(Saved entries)

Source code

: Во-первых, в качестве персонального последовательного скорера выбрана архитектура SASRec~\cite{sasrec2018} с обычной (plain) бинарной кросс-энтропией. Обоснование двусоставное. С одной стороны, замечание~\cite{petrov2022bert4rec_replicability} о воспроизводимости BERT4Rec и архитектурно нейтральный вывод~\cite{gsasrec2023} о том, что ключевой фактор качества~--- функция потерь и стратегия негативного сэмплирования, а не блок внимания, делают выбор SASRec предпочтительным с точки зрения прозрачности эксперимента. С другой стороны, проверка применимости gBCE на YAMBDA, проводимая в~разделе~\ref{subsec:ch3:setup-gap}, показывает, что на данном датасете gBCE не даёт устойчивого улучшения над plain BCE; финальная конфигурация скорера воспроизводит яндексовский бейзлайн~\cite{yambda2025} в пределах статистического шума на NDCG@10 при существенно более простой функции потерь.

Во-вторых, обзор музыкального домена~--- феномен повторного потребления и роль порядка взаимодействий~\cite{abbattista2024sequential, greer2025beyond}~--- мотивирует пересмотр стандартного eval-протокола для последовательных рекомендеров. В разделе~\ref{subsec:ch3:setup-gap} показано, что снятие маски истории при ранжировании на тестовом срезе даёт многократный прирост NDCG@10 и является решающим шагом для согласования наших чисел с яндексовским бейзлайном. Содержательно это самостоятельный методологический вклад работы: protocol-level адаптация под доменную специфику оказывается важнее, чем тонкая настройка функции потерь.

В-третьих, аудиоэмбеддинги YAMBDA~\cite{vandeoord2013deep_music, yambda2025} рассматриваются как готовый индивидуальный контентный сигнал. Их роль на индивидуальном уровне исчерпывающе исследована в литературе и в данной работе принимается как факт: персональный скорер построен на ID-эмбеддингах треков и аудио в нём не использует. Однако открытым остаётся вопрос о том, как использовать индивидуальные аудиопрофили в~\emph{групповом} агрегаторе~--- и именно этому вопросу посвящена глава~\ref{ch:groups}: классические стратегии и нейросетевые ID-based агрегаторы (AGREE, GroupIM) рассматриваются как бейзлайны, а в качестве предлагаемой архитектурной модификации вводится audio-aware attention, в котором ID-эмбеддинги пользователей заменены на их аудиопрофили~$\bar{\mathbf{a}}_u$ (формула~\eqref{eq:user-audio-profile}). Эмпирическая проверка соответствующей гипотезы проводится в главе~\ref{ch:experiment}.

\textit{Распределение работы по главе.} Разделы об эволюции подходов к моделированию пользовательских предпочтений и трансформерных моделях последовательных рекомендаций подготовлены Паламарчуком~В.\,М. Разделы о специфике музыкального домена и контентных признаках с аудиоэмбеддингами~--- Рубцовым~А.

--

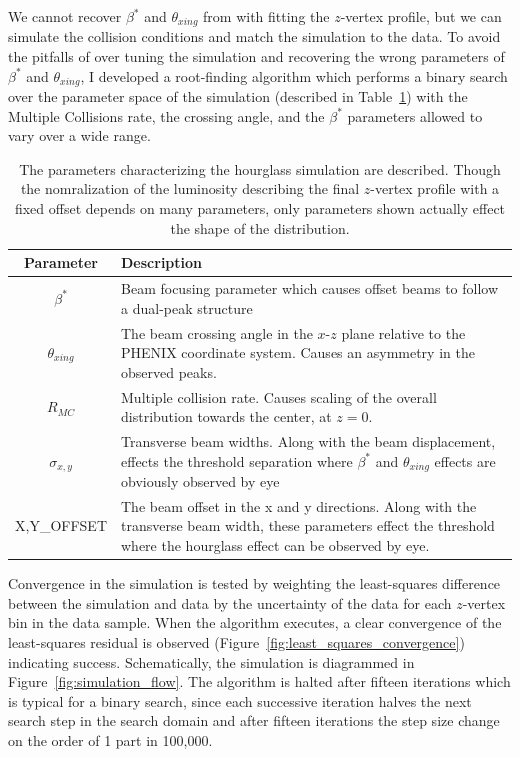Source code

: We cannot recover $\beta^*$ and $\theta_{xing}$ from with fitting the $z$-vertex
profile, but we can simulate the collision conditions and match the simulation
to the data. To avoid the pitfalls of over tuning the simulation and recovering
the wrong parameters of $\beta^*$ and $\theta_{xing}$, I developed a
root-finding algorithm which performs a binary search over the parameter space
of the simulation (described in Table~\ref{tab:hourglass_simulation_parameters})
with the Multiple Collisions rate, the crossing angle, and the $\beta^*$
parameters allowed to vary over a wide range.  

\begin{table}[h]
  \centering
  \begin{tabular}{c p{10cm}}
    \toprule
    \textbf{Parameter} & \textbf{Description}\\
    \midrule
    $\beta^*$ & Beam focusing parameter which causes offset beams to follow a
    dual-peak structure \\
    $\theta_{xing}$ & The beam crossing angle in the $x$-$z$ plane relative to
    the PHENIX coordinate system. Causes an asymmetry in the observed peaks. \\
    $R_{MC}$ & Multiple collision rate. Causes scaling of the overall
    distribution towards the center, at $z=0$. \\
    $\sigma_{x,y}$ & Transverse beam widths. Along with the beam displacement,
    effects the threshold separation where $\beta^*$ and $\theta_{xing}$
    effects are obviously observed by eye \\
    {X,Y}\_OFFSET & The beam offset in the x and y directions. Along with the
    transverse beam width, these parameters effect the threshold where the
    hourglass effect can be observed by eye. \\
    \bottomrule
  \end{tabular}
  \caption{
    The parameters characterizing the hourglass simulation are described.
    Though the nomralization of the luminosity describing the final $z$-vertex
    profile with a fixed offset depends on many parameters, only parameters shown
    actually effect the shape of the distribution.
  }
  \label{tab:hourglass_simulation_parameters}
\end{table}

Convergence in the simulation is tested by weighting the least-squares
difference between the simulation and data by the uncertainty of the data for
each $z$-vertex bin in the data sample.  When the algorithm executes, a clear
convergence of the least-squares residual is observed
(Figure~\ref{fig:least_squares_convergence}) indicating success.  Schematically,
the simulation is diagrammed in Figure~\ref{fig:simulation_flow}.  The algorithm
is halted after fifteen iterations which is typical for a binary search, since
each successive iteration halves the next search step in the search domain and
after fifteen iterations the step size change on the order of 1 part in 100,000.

## EXERCISE OBJECTIVE
Within the data, how many lines hold "where"? Respond with only the number.

## SOLVED PROBLEM
2